Abbiamo persino perso il valore di questi termini: oggi condividere significa mettere una foto su face book e taggarci gli amici, partecipare significa andare a un evento diffuso sui social network, apprezzare vuol dire mettere un “mi piace” su una frase scritta su uno schermo, fare amicizia, che era qualcosa che avveniva in maniera graduale, con un po’di diffidenza, curiosità, entusiasmo, eccitazione, timidezza, complicità, solidarietà ecc.., ora si riduce molto spesso alla quantità di “amici” che riusciamo a mostrare sulla nostra bacheca e a quanti click ci fanno sui nostri post. Che ne è stato dei veri rapporti umani, che ne è stato del nostro linguaggio – buona pace al povero Nanni che invano si è sgolato per farci capire che “Le parole sono importanti!!” – della nostra stessa intimità, del nostro stesso spazio interiore, che ora di interiore non ha più nulla, ma è diventato solo spazio da affollare il più possibile invitando amici a guardarlo, a condividerlo, ad apprezzarlo o criticarlo, a commentarlo, a ripostarlo, a fotoshopparlo! Il nostro spazio interiore è la nostra bacheca, la ricerca di una privacy ha lasciato il posto alla ricerca di notorietà, di pubblicità, i nostri segreti devono esser sulla bocca di tutto, i nostri rapporti lasciati svolazzare ai quattro venti, dobbiamo mostrarci sempre e comunque e se quello che mostriamo è solo la nostra immagine e non la nostra essenza, è il fenomeno e non il noumeno per dirla con Kant, poco importa, perché probabilmente, ormai tra le due cose il confine è diventato così labile che non si sa più se l’immagine è anche l’essenza o se la nostra essenza sia solo una vuota immagine, o, tanto per ingarbugliarci con le parole, come amava fare Derrida con qualche suo ermetismo un po’ sofistico, per quanto abilissimo, se l’immagine è immagine di immagine e non di essenza genuina e reale... E si potrebbe continuare così: quale realtà, immagine della realtà, o piuttosto e più probabilmente, realtà dell’immagine, che forse è l’unica cosa che oggi sembra così reale e quasi tangibile?

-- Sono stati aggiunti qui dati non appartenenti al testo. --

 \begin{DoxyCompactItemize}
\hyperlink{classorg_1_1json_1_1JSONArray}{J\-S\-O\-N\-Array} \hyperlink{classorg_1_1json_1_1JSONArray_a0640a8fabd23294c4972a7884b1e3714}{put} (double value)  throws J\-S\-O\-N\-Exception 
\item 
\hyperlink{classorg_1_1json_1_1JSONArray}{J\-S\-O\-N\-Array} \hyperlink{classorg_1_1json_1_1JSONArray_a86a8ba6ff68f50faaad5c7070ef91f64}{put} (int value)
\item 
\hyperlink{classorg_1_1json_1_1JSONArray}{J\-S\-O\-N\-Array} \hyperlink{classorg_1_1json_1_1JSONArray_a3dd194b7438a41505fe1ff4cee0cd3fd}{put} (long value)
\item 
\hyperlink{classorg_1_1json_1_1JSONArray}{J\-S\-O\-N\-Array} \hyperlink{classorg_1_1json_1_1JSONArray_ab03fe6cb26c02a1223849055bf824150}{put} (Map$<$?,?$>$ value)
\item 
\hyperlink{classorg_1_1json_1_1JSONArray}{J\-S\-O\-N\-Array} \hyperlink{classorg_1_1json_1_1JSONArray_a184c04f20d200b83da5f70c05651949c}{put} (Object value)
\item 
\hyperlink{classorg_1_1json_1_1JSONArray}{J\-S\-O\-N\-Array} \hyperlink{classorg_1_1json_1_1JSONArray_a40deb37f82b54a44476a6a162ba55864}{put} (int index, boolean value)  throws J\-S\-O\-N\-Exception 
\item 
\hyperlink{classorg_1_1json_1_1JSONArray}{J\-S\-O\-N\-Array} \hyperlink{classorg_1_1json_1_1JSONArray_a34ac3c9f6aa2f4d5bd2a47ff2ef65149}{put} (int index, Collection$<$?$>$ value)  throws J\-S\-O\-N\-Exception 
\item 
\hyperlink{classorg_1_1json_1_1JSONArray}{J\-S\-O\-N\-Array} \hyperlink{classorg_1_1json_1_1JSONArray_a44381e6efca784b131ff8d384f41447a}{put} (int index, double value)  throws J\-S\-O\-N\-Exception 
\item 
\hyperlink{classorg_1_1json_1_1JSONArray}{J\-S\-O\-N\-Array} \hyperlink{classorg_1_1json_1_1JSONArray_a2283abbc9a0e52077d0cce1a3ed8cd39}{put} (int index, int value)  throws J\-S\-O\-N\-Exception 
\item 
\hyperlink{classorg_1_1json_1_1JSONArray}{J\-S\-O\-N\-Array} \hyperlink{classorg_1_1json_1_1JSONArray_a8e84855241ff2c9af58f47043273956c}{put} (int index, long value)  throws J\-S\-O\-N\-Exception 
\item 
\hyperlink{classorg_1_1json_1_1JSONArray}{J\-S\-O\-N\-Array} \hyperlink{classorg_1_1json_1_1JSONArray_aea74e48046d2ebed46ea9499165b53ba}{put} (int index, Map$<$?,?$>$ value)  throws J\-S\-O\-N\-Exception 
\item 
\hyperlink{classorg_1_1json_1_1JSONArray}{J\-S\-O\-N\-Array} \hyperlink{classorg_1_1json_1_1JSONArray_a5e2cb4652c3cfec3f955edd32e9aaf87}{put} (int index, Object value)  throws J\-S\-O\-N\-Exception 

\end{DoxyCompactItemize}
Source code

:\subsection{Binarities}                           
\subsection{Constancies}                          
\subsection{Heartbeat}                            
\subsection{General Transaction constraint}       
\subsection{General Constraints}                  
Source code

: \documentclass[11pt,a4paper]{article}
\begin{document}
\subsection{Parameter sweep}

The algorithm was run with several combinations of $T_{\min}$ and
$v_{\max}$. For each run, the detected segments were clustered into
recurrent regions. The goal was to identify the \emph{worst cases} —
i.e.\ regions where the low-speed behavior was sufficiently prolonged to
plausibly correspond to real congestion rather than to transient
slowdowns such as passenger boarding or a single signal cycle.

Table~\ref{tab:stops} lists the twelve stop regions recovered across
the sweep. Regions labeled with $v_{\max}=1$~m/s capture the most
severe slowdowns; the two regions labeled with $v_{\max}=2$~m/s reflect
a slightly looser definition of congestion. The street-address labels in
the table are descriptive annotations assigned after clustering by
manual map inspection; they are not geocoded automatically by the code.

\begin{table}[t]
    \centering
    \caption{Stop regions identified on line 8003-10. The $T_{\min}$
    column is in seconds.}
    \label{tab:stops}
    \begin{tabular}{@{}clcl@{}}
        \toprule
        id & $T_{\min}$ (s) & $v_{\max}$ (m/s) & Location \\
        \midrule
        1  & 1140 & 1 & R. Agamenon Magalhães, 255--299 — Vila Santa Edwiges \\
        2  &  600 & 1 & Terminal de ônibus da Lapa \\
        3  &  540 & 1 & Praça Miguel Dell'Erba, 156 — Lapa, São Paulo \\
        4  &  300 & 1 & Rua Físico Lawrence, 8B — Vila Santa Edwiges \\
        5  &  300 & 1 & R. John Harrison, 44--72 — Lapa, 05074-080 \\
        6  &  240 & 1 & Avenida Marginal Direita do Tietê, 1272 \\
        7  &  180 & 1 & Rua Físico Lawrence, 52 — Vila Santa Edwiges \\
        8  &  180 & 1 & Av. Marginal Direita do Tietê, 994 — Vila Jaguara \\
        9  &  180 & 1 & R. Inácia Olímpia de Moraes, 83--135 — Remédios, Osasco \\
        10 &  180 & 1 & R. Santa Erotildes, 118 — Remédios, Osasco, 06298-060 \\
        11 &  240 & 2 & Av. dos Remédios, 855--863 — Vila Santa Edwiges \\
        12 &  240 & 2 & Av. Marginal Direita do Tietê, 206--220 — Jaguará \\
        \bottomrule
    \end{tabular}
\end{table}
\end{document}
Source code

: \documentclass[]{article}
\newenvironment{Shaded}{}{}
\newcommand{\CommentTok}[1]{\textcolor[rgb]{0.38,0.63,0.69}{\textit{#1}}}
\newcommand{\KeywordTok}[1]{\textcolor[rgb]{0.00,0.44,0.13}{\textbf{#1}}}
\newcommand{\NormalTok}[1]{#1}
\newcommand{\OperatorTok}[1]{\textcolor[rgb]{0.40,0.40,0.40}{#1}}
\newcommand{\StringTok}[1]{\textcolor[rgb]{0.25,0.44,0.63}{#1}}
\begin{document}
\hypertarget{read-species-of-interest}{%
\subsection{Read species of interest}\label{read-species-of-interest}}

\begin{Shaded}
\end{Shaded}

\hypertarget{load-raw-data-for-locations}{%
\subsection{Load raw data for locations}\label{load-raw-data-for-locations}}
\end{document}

Ma bando al linguaggio, al dialogo, alla dialettica, alle tautologie, alla sofistica, alla filosofia, alla lettura, alla scrittura..sono tutte cose anacronistiche, sorpassate, preistoriche, retrò, sudano passato morto e quasi sepolto da tutti i pori... Il futuro è tutto dischiuso dentro il magico schermo dell’ultimo modello Iphone e l’universo infinito che straborda e si spalanca da ogni sua intelligentissima e all’avanguardia funzione!Il futuro – anzi il presente – è questa fila immensa di persone che si alzano alle 5 di mattina per entrare per prime a comprare il nuovo miracoloso imperdibile oggetto. So che la mia è banale retorica che proviene da chi ha vissuto in una generazione precedente e ha conosciuto la bellezza delle prime pagine di carta che si cominciano a sfogliare e che tutt’ora preferisce continuare ad annusare e palpare le pagine di un libro piuttosto che fossilizzare i propri occhi su un e-book, che ha sentito il suo cuore battere quando ha avuto uno walkman in regalo, che adorava giocare fuori in giardino con altri bambini, o passare ore a chiacchierare con le compagne delle medie, che ha strabuzzato le orbite degli occhi quando ha visto il computer e ancora combatte nel tentativo di usarlo per bene, che si è smarrita più volte camminando o guidando perché non possedeva un telefonino con il navigatore incorporato, che non ha avvertito l’ansia di mandare mille messaggi ogni secondo su WhatsApp o guardare Facebook o mail ogni tre minuti... Insomma forse il mio è solo lo sfogo nostalgico di chi non accetta fino in fondo o non riesce perfettamente ad adeguarsi alla corsa frenetica del tempo e alle sue innovazioni tecnologiche continue, di chi preferisce vivere all’interno di cose e persone reali, che non di trasportare l’intera esistenza e tutti i rapporti umani, sociali, comunitari che essa comporta, all’interno di uno schermo, di una tastiera, di un social network, di una chat. Ma per quanto riconosca il mio limite nel non riuscire a concepire come si possa fare una coda di una giornata per avere un telefono – un telefono!! – o nel sentire bambini di 5 anni che parlano di WhatsApp o simili e che fanno i giochi facendoli fare a una funzione di un’ I Phone, dimenticando persino cosa mai sia quel misterioso gioco dal nome “nascondino”, un po’di amarezza mi rimane.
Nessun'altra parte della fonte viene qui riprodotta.